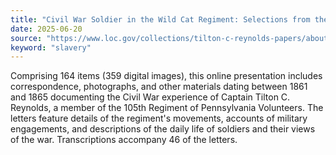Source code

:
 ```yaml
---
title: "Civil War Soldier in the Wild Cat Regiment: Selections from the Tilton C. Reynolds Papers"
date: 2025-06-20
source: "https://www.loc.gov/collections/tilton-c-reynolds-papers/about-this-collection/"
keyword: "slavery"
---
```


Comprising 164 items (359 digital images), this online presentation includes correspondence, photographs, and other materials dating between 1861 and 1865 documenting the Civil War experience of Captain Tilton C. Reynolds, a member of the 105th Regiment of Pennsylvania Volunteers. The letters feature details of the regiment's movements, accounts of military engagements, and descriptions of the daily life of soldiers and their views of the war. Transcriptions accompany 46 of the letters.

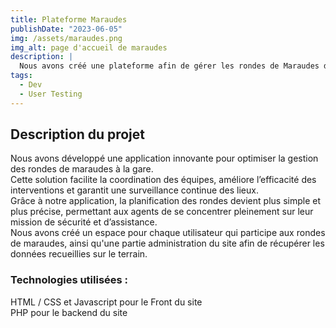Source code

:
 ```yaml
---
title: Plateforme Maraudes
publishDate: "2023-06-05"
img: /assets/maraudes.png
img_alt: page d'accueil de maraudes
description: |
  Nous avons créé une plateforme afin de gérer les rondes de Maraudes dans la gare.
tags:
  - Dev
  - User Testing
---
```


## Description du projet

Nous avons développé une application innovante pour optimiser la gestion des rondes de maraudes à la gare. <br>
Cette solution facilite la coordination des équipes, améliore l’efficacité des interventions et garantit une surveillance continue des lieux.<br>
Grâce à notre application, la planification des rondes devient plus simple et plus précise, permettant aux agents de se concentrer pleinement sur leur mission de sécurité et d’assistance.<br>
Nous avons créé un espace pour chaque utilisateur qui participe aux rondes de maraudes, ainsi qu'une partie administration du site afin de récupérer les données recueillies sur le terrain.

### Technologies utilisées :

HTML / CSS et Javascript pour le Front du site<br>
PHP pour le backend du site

--------

### Exercise objective
Reproduce the data word for word without its images.

### Task answer
Source code

:
 ```yaml
---
title: "Civil War Soldier in the Wild Cat Regiment: Selections from the Tilton C. Reynolds Papers"
date: 2025-06-20
source: "https://www.loc.gov/collections/tilton-c-reynolds-papers/about-this-collection/"
keyword: "slavery"
---
```


Comprising 164 items (359 digital images), this online presentation includes correspondence, photographs, and other materials dating between 1861 and 1865 documenting the Civil War experience of Captain Tilton C. Reynolds, a member of the 105th Regiment of Pennsylvania Volunteers. The letters feature details of the regiment's movements, accounts of military engagements, and descriptions of the daily life of soldiers and their views of the war. Transcriptions accompany 46 of the letters.

Source code

:
 ```yaml
---
title: Plateforme Maraudes
publishDate: "2023-06-05"
img: /assets/maraudes.png
img_alt: page d'accueil de maraudes
description: |
  Nous avons créé une plateforme afin de gérer les rondes de Maraudes dans la gare.
tags:
  - Dev
  - User Testing
---
```


## Description du projet

Nous avons développé une application innovante pour optimiser la gestion des rondes de maraudes à la gare. <br>
Cette solution facilite la coordination des équipes, améliore l’efficacité des interventions et garantit une surveillance continue des lieux.<br>
Grâce à notre application, la planification des rondes devient plus simple et plus précise, permettant aux agents de se concentrer pleinement sur leur mission de sécurité et d’assistance.<br>
Nous avons créé un espace pour chaque utilisateur qui participe aux rondes de maraudes, ainsi qu'une partie administration du site afin de récupérer les données recueillies sur le terrain.

### Technologies utilisées :

HTML / CSS et Javascript pour le Front du site<br>
PHP pour le backend du site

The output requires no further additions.